There aren’t many people like Gordon Murray left in the automotive world. Heck—there never were many like him in the first place. The ex-Formula 1 engineer and mastermind behind the legendary McLaren F1 and GMA T.50 has done it all. So when Murray sat down with Top Gear to talk about his lifetime achievement award, career, and upcoming biography, he naturally had some fascinating things to say. Like how winning Le Mans is even tougher than winning an F1 championship.

If anyone would know, it’d be Murray, because he’s done both. As the technical director of the McLaren Formula 1 team, he won the constructor’s championship in 1988 (coinciding with Ayrton Senna winning his first driver’s title). And then, in 1995, his McLaren F1 GTR won the 24 Hours of Le Mans miraculously, against much faster prototypes. According to Murray, the latter is the more impressive achievement, and doubly so considering the F1 wasn’t originally designed to race.

“Winning Le Mans is more difficult than winning the Formula One world championship,” he told Top Gear. “And it was a bonus that we never intended to go racing with that car.”

Murray, being an engineer above all else, doesn’t remember the F1 fondly for its record-breaking performance figures. Instead, he appreciates it for its technical achievements, and what those stood for back then. “The world’s first carbon road car, the first with ground effect, the carbon clutch… all that stuff. It was so different,” Murray told TG. “At the time, the media focused on the fact that it could do 240 mph. That didn’t interest me at all. Never has.”

So Murray has developed championship-winning F1 cars, designed engines, achieved aerodynamic breakthroughs, penned gorgeous supercars, and even dabbled in architecture. The man built his own house in Scotland, from the exterior to the plumbing and electrical system, which unsurprisingly harvests its own energy. What else is he good at?

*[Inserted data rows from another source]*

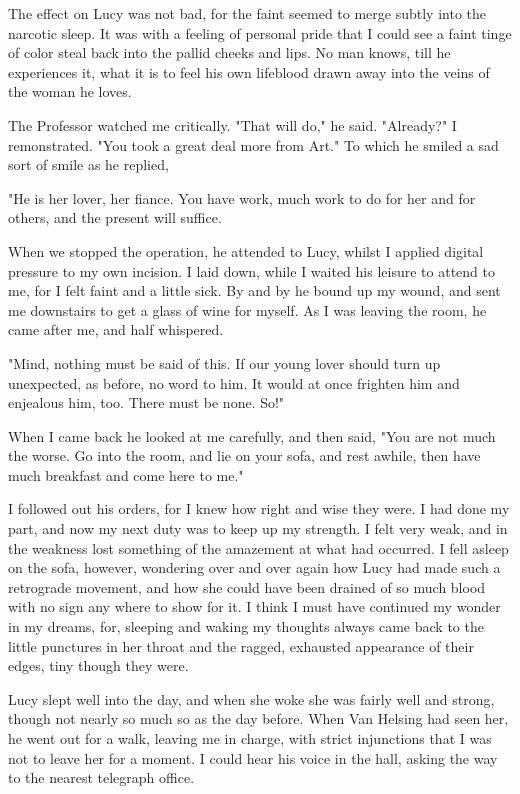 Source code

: The effect on Lucy was not bad, for the faint seemed to merge subtly into the narcotic sleep. It was with a feeling of personal pride that I could see a faint tinge of color steal back into the pallid cheeks and lips. No man knows, till he experiences it, what it is to feel his own lifeblood drawn away into the veins of the woman he loves. 

The Professor watched me critically. "That will do," he said. "Already?" I remonstrated. "You took a great deal more from Art." To which he smiled a sad sort of smile as he replied, 

"He is her lover, her fiance. You have work, much work to do for her and for others, and the present will suffice. 

When we stopped the operation, he attended to Lucy, whilst I applied digital pressure to my own incision. I laid down, while I waited his leisure to attend to me, for I felt faint and a little sick. By and by he bound up my wound, and sent me downstairs to get a glass of wine for myself. As I was leaving the room, he came after me, and half whispered. 

"Mind, nothing must be said of this. If our young lover should turn up unexpected, as before, no word to him. It would at once frighten him and enjealous him, too. There must be none. So!" 

When I came back he looked at me carefully, and then said, "You are not much the worse. Go into the room, and lie on your sofa, and rest awhile, then have much breakfast and come here to me." 

I followed out his orders, for I knew how right and wise they were. I had done my part, and now my next duty was to keep up my strength. I felt very weak, and in the weakness lost something of the amazement at what had occurred. I fell asleep on the sofa, however, wondering over and over again how Lucy had made such a retrograde movement, and how she could have been drained of so much blood with no sign any where to show for it. I think I must have continued my wonder in my dreams, for, sleeping and waking my thoughts always came back to the little punctures in her throat and the ragged, exhausted appearance of their edges, tiny though they were. 

Lucy slept well into the day, and when she woke she was fairly well and strong, though not nearly so much so as the day before. When Van Helsing had seen her, he went out for a walk, leaving me in charge, with strict injunctions that I was not to leave her for a moment. I could hear his voice in the hall, asking the way to the nearest telegraph office.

Murray collects t-shirts, but not like the Volkswagen one I’m wearing that costs $12. No—the prolific engineer keeps a collection of rare, valuable rock band tees. “I thought there might be a few hundred, but we counted them—there’s 980! The Sex Pistols one is worth £1,600 and there’s a satin Rolling Stones tour jacket apparently worth £10k. Unbelievable really.” I don’t think I’ve had 980 pieces of clothing, cumulatively, in my entire life.

Murray is one of the most accomplished and fascinating figures in all of automotive history, and he knows it. “We’re a dying breed. Engine, gearbox, aero, the fuel system, cooling, suspension, the setup … the only person, I think, who could manage all of it in the same way was Mauro Forghieri [the legendary F1 technical director for Scuderia Ferrari in the ’60s and ’70s].”

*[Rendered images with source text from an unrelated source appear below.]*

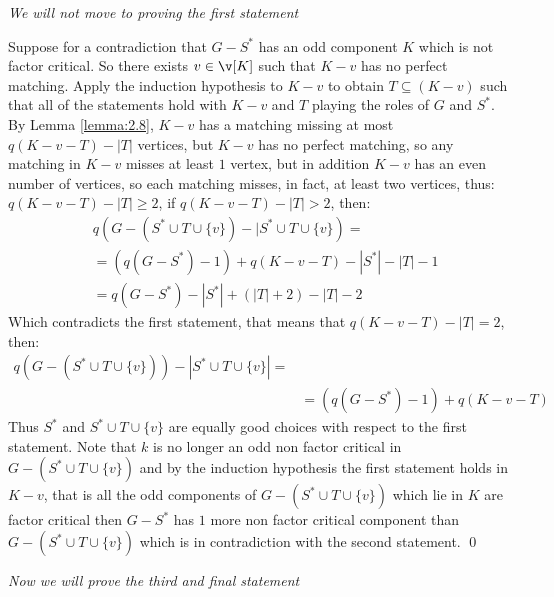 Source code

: \begin{prf}
    \textit{We will not move to proving the first statement}

    Suppose for a contradiction that $G - S^*$ has an odd component $K$ which is not factor critical. So there exists $v \in \v[K]$ such that $K - v$ has no perfect matching. Apply the induction hypothesis to $K - v$ to obtain $T \subseteq (K - v)$ such that all of the statements hold with $K - v$ and $T$ playing the roles of $G$ and $S^*$. By Lemma \ref{lemma:2.8}, $K - v$ has a matching missing at most $\mathit{q}(K - v - T) - |T|$ vertices, but $K - v$ has no perfect matching, so any matching in $K - v$ misses at least $1$ vertex, but in addition $K - v$ has an even number of vertices, so each matching misses, in fact, at least two vertices, thus: $\mathit{q}(K - v - T) - |T| \geq 2$, if $\mathit{q}(K - v - T) - |T| > 2$, then:
    \begin{align*}
        &\mathit{q}(G - (S^* \cup T \cup \{v\}) - |S^* \cup T \cup \{v\}) =\\
        &= (\mathit{q}(G - S^*) - 1) + \mathit{q}(K - v - T) - |S^*| - |T| - 1\\
        &= \mathit{q}(G - S^*) - |S^*| + (|T| + 2) - |T| - 2 
    \end{align*}
    Which contradicts the first statement, that means that $\mathit{q}(K - v - T) - |T| = 2$, then:
    \begin{align*}
        \mathit{q}(G - (S^* \cup T \cup \{v\})) - |S^* \cup T \cup \{v\}| =\\
        &=(\mathit{q}(G - S^*) - 1) + \mathit{q}(K - v - T)
    \end{align*}
    Thus $S^*$ and $S^* \cup T \cup \{v\}$ are equally good choices with respect to the first statement. Note that $k$ is no longer an odd non factor critical in $G - (S^* \cup T \cup \{v\})$ and by the induction hypothesis the first statement holds in $K - v$, that is all the odd components of $G - (S^* \cup T \cup \{v\})$ which lie in $K$ are factor critical then $G - S^*$ has $1$ more non factor critical component than $G - (S^* \cup T \cup \{v\})$ which is in contradiction with the second statement. \qed

    \textit{Now we will prove the third and final statement}


\end{prf}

Does anyone working today have a similar impact? “Mate Rimac makes things happen. He’s got the entrepreneurial stuff. I don’t know how much he draws or designs personally, but he’s like Ron Dennis or Enzo Ferrari. He has the vision.”

If you have some time, check out this interview. Be warned, though: The rabbit hole of Gordon Murray interviews you end up reading and watching afterward might take up what remains of your evening.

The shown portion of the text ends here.